Streaming Data: Training with FineWeb
In this tutorial, we will explore EIR’s built-in support for training with streaming data. Streaming allows us to train models on datasets that are too large to fit in memory or when data becomes available in real-time. We’ll demonstrate this using the FineWeb dataset, showing how to set up both the streaming server and the training configuration.
Note
This tutorial assumes you are familiar with the basics of EIR. While not required, it’s recommended to have gone through the basic tutorials first.
Note
See Streaming Data Hands-On Guide for more information on streaming data in EIR.
A - Overview
When working with streaming data in EIR, there are two main components:
A WebSocket server that streams the data
The EIR training configuration that connects to this stream
The server needs to implement a specific protocol that EIR understands, but once that’s set up, using streaming data is as simple as pointing to the WebSocket URL in your configuration.
B - Setting Up
For this tutorial, we’ll be using a simple server that streams text from the FineWeb dataset. Here’s the folder structure we’ll be working with:
eir_tutorials/i_scaling/01_streaming_data
├── fusion.yaml
├── globals.yaml
└── output.yaml
Let’s look at our configurations. The global config specifies basic training parameters:
basic_experiment:
batch_size: 256
memory_dataset: true
n_epochs: 100
output_folder: eir_tutorials/tutorial_runs/i_scaling/01_streaming
valid_size: 500
dataloader_workers: 4
evaluation_checkpoint:
checkpoint_interval: 500
n_saved_models: 1
sample_interval: 500
visualization_logging:
plot_skip_steps: 5000
For fusion, we use a simple pass-through configuration since we’re only doing sequence generation:
model_type: "pass-through"
The key configuration is the output config, where we specify our streaming source:
output_info:
output_source: ws://localhost:8000/ws
output_name: text_output
output_type: sequence
output_type_info:
max_length: 64
split_on: null
tokenizer: "bpe"
adaptive_tokenizer_max_vocab_size: 8192
sampling_strategy_if_longer: "uniform"
min_freq: 1
model_config:
embedding_dim: 128
model_init_config:
num_layers: 2
sampling_config:
generated_sequence_length: 64
n_eval_inputs: 1
manual_inputs:
- text_output: "This movie is the most"
- text_output: "Steven"
Note the output_source pointing to our WebSocket server. This tells EIR
to expect streaming data from this address.
C - Training
Before starting training, we need to ensure our streaming server is running.

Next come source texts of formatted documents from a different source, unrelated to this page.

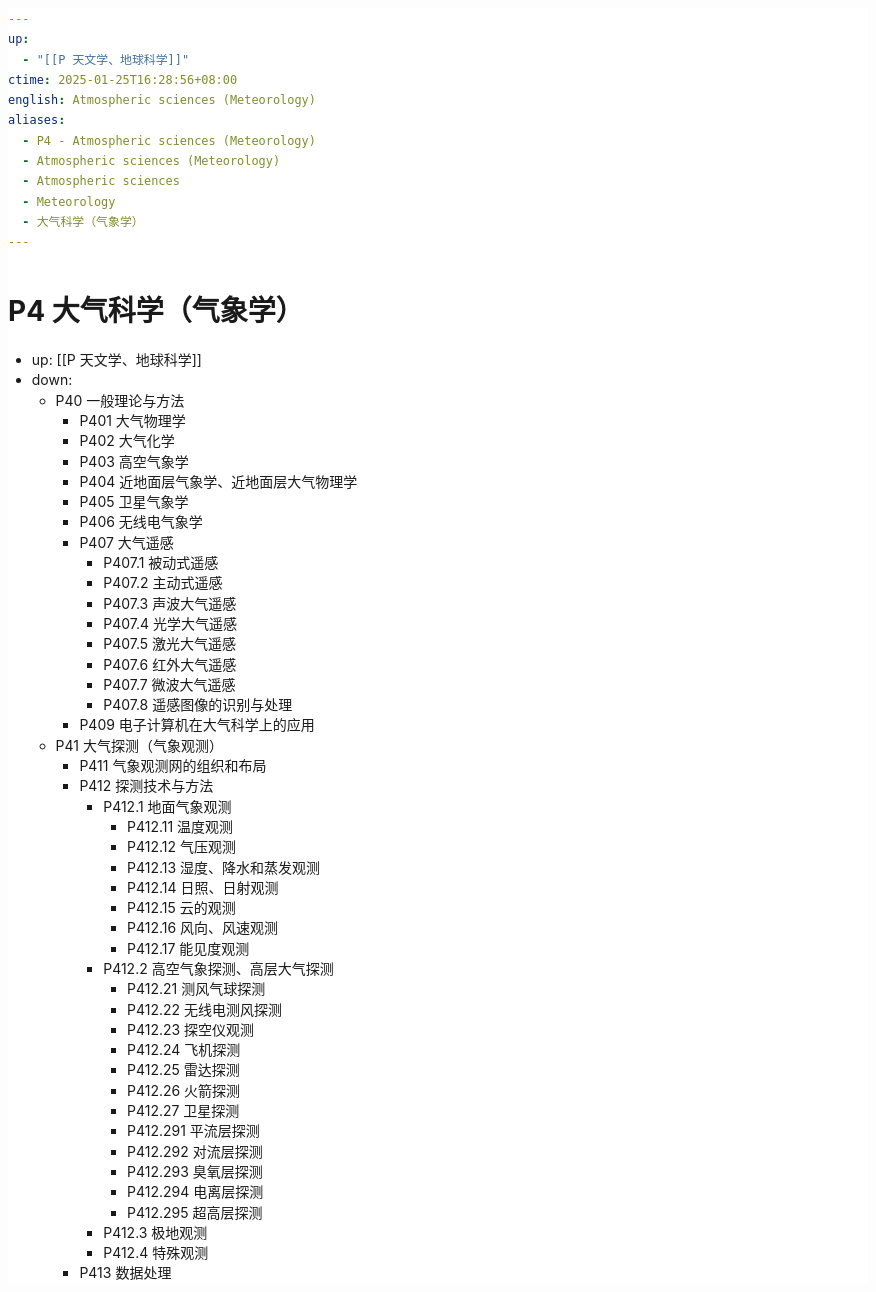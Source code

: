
 ```yaml
---
up:
  - "[[P 天文学、地球科学]]"
ctime: 2025-01-25T16:28:56+08:00
english: Atmospheric sciences (Meteorology)
aliases:
  - P4 - Atmospheric sciences (Meteorology)
  - Atmospheric sciences (Meteorology)
  - Atmospheric sciences
  - Meteorology
  - 大气科学（气象学）
---
```


# P4 大气科学（气象学）

- up: [[P 天文学、地球科学]]
- down:
	- P40 一般理论与方法
		- P401 大气物理学
		- P402 大气化学
		- P403 高空气象学
		- P404 近地面层气象学、近地面层大气物理学
		- P405 卫星气象学
		- P406 无线电气象学
		- P407 大气遥感
			- P407.1 被动式遥感
			- P407.2 主动式遥感
			- P407.3 声波大气遥感
			- P407.4 光学大气遥感
			- P407.5 激光大气遥感
			- P407.6 红外大气遥感
			- P407.7 微波大气遥感
			- P407.8 遥感图像的识别与处理
		- P409 电子计算机在大气科学上的应用
	- P41 大气探测（气象观测）
		- P411 气象观测网的组织和布局
		- P412 探测技术与方法
			- P412.1 地面气象观测
				- P412.11 温度观测
				- P412.12 气压观测
				- P412.13 湿度、降水和蒸发观测
				- P412.14 日照、日射观测
				- P412.15 云的观测
				- P412.16 风向、风速观测
				- P412.17 能见度观测
			- P412.2 高空气象探测、高层大气探测
				- P412.21 测风气球探测
				- P412.22 无线电测风探测
				- P412.23 探空仪观测
				- P412.24 飞机探测
				- P412.25 雷达探测
				- P412.26 火箭探测
				- P412.27 卫星探测
				- P412.291 平流层探测
				- P412.292 对流层探测
				- P412.293 臭氧层探测
				- P412.294 电离层探测
				- P412.295 超高层探测
			- P412.3 极地观测
			- P412.4 特殊观测
		- P413 数据处理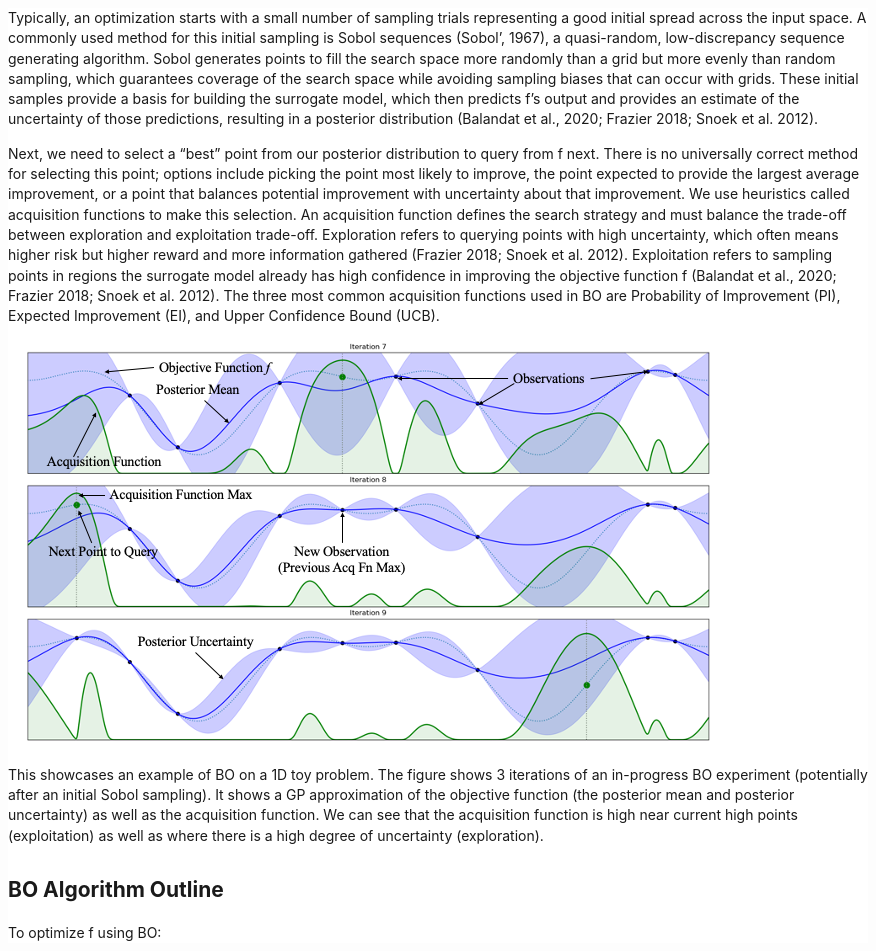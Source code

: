 Typically, an optimization starts with a small number of sampling trials representing a good initial spread across the input space. A commonly used method for this initial sampling is Sobol sequences (Sobol’, 1967), a quasi-random, low-discrepancy sequence generating algorithm. Sobol generates points to fill the search space more randomly than a grid but more evenly than random sampling, which guarantees coverage of the search space while avoiding sampling biases that can occur with grids. These initial samples provide a basis for building the surrogate model, which then predicts f’s output and provides an estimate of the uncertainty of those predictions, resulting in a posterior distribution (Balandat et al., 2020; Frazier 2018; Snoek et al. 2012). 

Next, we need to select a “best” point from our posterior distribution to query from f next. There is no universally correct method for selecting this point; options include picking the point most likely to improve, the point expected to provide the largest average improvement, or a point that balances potential improvement with uncertainty about that improvement.  We use heuristics called acquisition functions to make this selection. An acquisition function defines the search strategy and must balance the trade-off between exploration and exploitation trade-off. Exploration refers to querying points with high uncertainty, which often means higher risk but higher reward and more information gathered (Frazier 2018; Snoek et al. 2012). Exploitation refers to sampling points in regions the surrogate model already has high confidence in improving the objective function f (Balandat et al., 2020; Frazier 2018; Snoek et al. 2012). The three most common acquisition functions used in BO are Probability of Improvement (PI), Expected Improvement (EI), and Upper Confidence Bound (UCB).


![BO_workflow_diagram.png](../assets/BO_workflow_diagram.png)

This showcases an example of BO on a 1D toy problem. The figure shows 3 iterations of an in-progress BO experiment (potentially after an initial Sobol sampling).  It shows a GP approximation of the objective function (the posterior mean and posterior uncertainty) as well as the acquisition function. We can see that the acquisition function is high near current high points (exploitation) as well as where there is a high degree of uncertainty (exploration).

## BO Algorithm Outline
To optimize f using BO: 
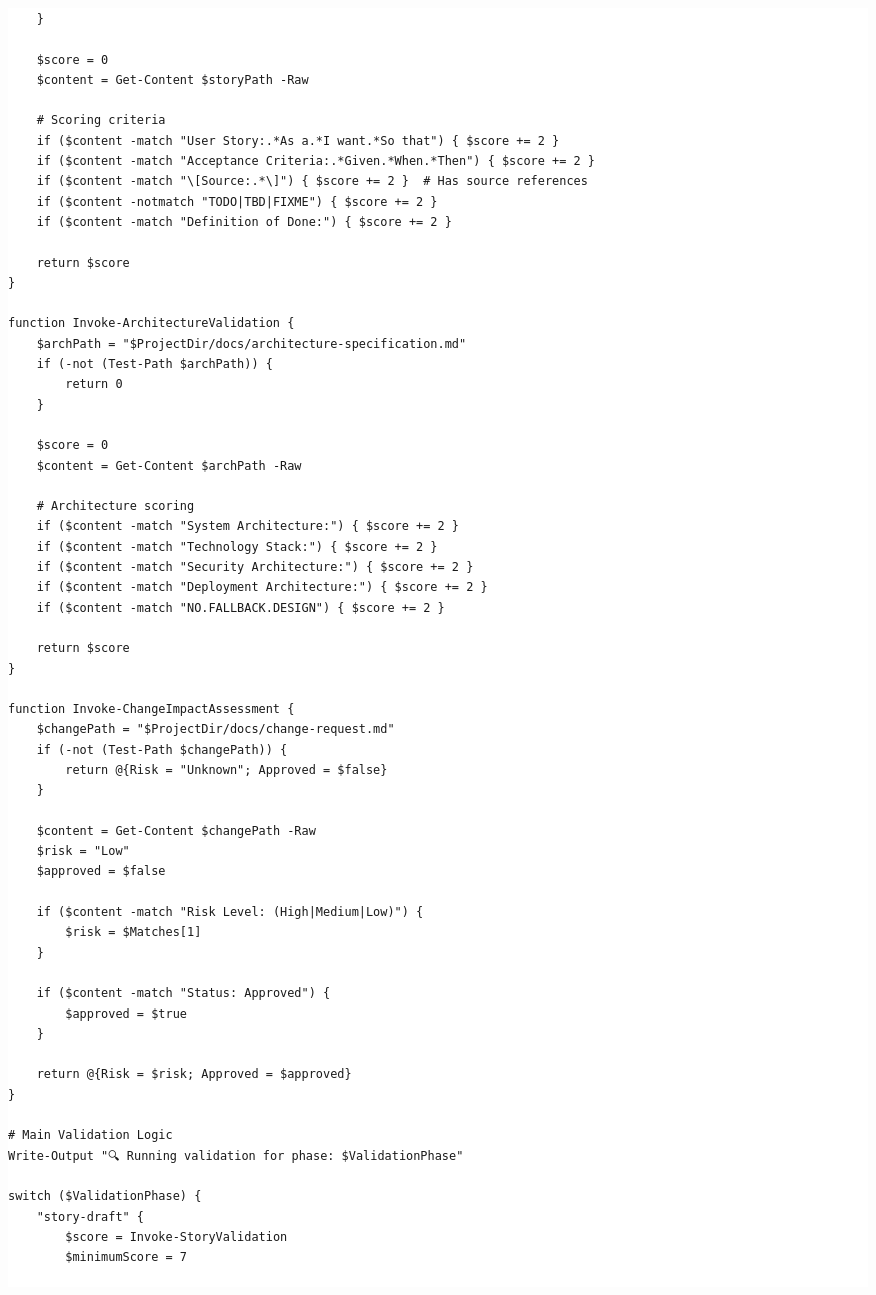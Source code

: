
 ```
    }
    
    $score = 0
    $content = Get-Content $storyPath -Raw
    
    # Scoring criteria
    if ($content -match "User Story:.*As a.*I want.*So that") { $score += 2 }
    if ($content -match "Acceptance Criteria:.*Given.*When.*Then") { $score += 2 }
    if ($content -match "\[Source:.*\]") { $score += 2 }  # Has source references
    if ($content -notmatch "TODO|TBD|FIXME") { $score += 2 }
    if ($content -match "Definition of Done:") { $score += 2 }
    
    return $score
}

function Invoke-ArchitectureValidation {
    $archPath = "$ProjectDir/docs/architecture-specification.md"
    if (-not (Test-Path $archPath)) {
        return 0
    }
    
    $score = 0
    $content = Get-Content $archPath -Raw
    
    # Architecture scoring
    if ($content -match "System Architecture:") { $score += 2 }
    if ($content -match "Technology Stack:") { $score += 2 }
    if ($content -match "Security Architecture:") { $score += 2 }
    if ($content -match "Deployment Architecture:") { $score += 2 }
    if ($content -match "NO.FALLBACK.DESIGN") { $score += 2 }
    
    return $score
}

function Invoke-ChangeImpactAssessment {
    $changePath = "$ProjectDir/docs/change-request.md"
    if (-not (Test-Path $changePath)) {
        return @{Risk = "Unknown"; Approved = $false}
    }
    
    $content = Get-Content $changePath -Raw
    $risk = "Low"
    $approved = $false
    
    if ($content -match "Risk Level: (High|Medium|Low)") {
        $risk = $Matches[1]
    }
    
    if ($content -match "Status: Approved") {
        $approved = $true
    }
    
    return @{Risk = $risk; Approved = $approved}
}

# Main Validation Logic
Write-Output "🔍 Running validation for phase: $ValidationPhase"

switch ($ValidationPhase) {
    "story-draft" {
        $score = Invoke-StoryValidation
        $minimumScore = 7
        
```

The server will serve chunks of text from the FineWeb dataset. See section F
of this tutorial for the complete implementation of the server. To start it,
copy the content of the file text_streamer.py to a Python file and run it
with python text_streamer.py.
Once it’s running, in another terminal, we can start training:
eirtrain \
--global_configs eir_tutorials/i_scaling/01_streaming_data/globals.yaml \
--fusion_configs eir_tutorials/i_scaling/01_streaming_data/fusion.yaml \
--output_configs eir_tutorials/i_scaling/01_streaming_data/output.yaml
During training, EIR will connect to the streaming server and receive data in batches. Let’s look at some samples generated during training.
At iteration 500:
a edand and and s ed C, e, on the ed gitis is is to of and or , ing MBed is is is ed ed -(is or in in spis , Cbed ed ed and ens s s ed y y and sa sis was esed
This movie is the mosted for for ed B- to the e, er is of a Cor s and ing , s and pand Mand is , edis the is s and Mes (was was and ensor an , and or and is is and -or a a ss, s a
By iteration 2500, we can see improvement:
sude in the other and all it you know what he would do a work with a one for his own people I have not going to be more any resolar in a a fair of your same of the Bitonon Calling Paloo’s caught and as as some most most and
This movie is the most that it it you have to get you want to make your first of the own in refine, though about our one in its other day or instruction at all and unfell with a most reremarked outbay is no stirated of pandard was very be more
Here’s the training curve showing our progress:
D - Understanding the Streaming Server
The streaming server implements a simple WebSocket interface that EIR expects. Here’s a minimal example of what’s happening behind the scenes:
@app.websocket("/ws")
async def websocket_endpoint(websocket: WebSocket):
await manager.connect(websocket)
try:
while True:
data = await websocket.receive_json()
if data["type"] == "getData":
batch = manager.get_sequence_batch(
batch_size=data["payload"]["batch_size"]
)
if not batch:
await manager.send_personal_message(
message={"type": "data", "payload": ["terminate"]},
websocket=websocket,
)
break
await manager.send_personal_message(
message={"type": "data", "payload": batch},
websocket=websocket,
)
F - Complete Server Implementation
Here’s the complete implementation of our streaming server, which you can use as a reference for implementing your own:
import argparse
import os
from threading import Lock
from typing import Any
from datasets import load_dataset
from fastapi import FastAPI, WebSocket, WebSocketDisconnect
from pydantic import BaseModel
from eir.setup.streaming_data_setup.protocol import PROTOCOL_VERSION
from eir.utils.logging import get_logger
logger = get_logger(name=__name__)
app = FastAPI()
class InputInfo(BaseModel):
type: str
shape: list[int] | None = None
class OutputInfo(BaseModel):
type: str
shape: list[int] | None = None
class DatasetInfo(BaseModel):
inputs: dict[str, InputInfo]
outputs: dict[str, OutputInfo]
class ConnectionManager:
def __init__(
self,
sequence_length: int = 256,
dataset_name: str = "HuggingFaceFW/fineweb",
dataset_split: str = "train",
max_iterations: int | None = None,
):
self.active_connections: dict[WebSocket, dict] = {}
self.global_position = 0
self._position_lock = Lock()
self.dataset = None
self.sequence_length = sequence_length
self.dataset_name = dataset_name
self.dataset_split = dataset_split
self.max_iterations = max_iterations
self.validation_ids: set[str] = set()
logger.info(f"Loading dataset {dataset_name} with split {dataset_split}")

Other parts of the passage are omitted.